Over the course of the next few minutes, watching the sheep, it became clear that they were slowly moving between bouts of grazing, to the left and slightly uphill. Towards me. What had looked like an impossible situation was steadily changing into a good chance. I gave myself criteria for considering taking a shot; the ram needed to be broadside and stationary at 300 m or less, and there had to be no wind. I practice out to 300 m, with consistent results, but not further.
The next half hour inched by, as the rams continued their slow progress. I'd ranged a finger of small rocks at 300 m, and the small ram in the lead reached and passed it, then the big ram behind him. He was in range. Focus on the sheep then switched to setting up for a shot, and I realized that none of the boulders around me were suitable for a rest; I was too hemmed in to get into shooting position. The only option was a truck-sized boulder ahead of me, that formed the outer edge of the pile before the slope dropped away to where the rams were feeding. Getting up and over to that rock meant I'd be entirely exposed, briefly, to the rams. Waiting until all had their heads down at once, I hopped up and over without being seen.
Seeing the ram through the scope for the first time was to feel the weight of the past four years' work. Nearly all of the decisions had been made, and the last few - wait for a lull in the breeze, pick a spot, adjust for bullet drop, deep breath and half-way out, slow squeeze of the trigger - seemed automatic. As the echo of the shot rolled down the valley, I watched through the scope as the ram wheeled around once, stumbled, and dropped.
Piia had heard the shot, but the sheep had moved out of her view over the time I was away. I went down to give her the all-clear sign, and we came up to the ram. Some photos in the last of the light, and then to quartering as darkness fell. by 1 am, we were back in camp with the meat.

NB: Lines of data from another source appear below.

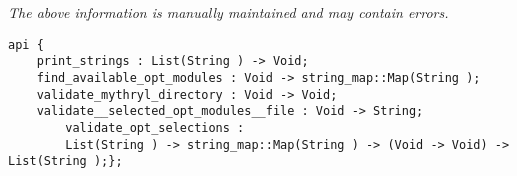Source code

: \label{api:Opt\_Junk}

{\tiny \it The above information is manually maintained and may contain errors.}
\begin{verbatim}
api {
    print_strings : List(String ) -> Void;
    find_available_opt_modules : Void -> string_map::Map(String );
    validate_mythryl_directory : Void -> Void;
    validate__selected_opt_modules__file : Void -> String;
        validate_opt_selections :
        List(String ) -> string_map::Map(String ) -> (Void -> Void) -> List(String );};
\end{verbatim}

Piia heading down to lower camp with the last load (my photo) |
Piia mentally preparing for the pack out (my photo) |
Willow, dwarf birch and water (Piia Kortsalo photo) |
More or less done, both geographically and physically (Piia Kortsalo photo) |
So, four years, five hunts, one sheep. I'm satisfied; sheep hunting without success is just that good - as long as there remains at least a possibility, that with enough good decisions in a row, you just might find yourself with one on your back, headed down the mountain. Might not happen again for a while for me, but I'm already looking forward to next year.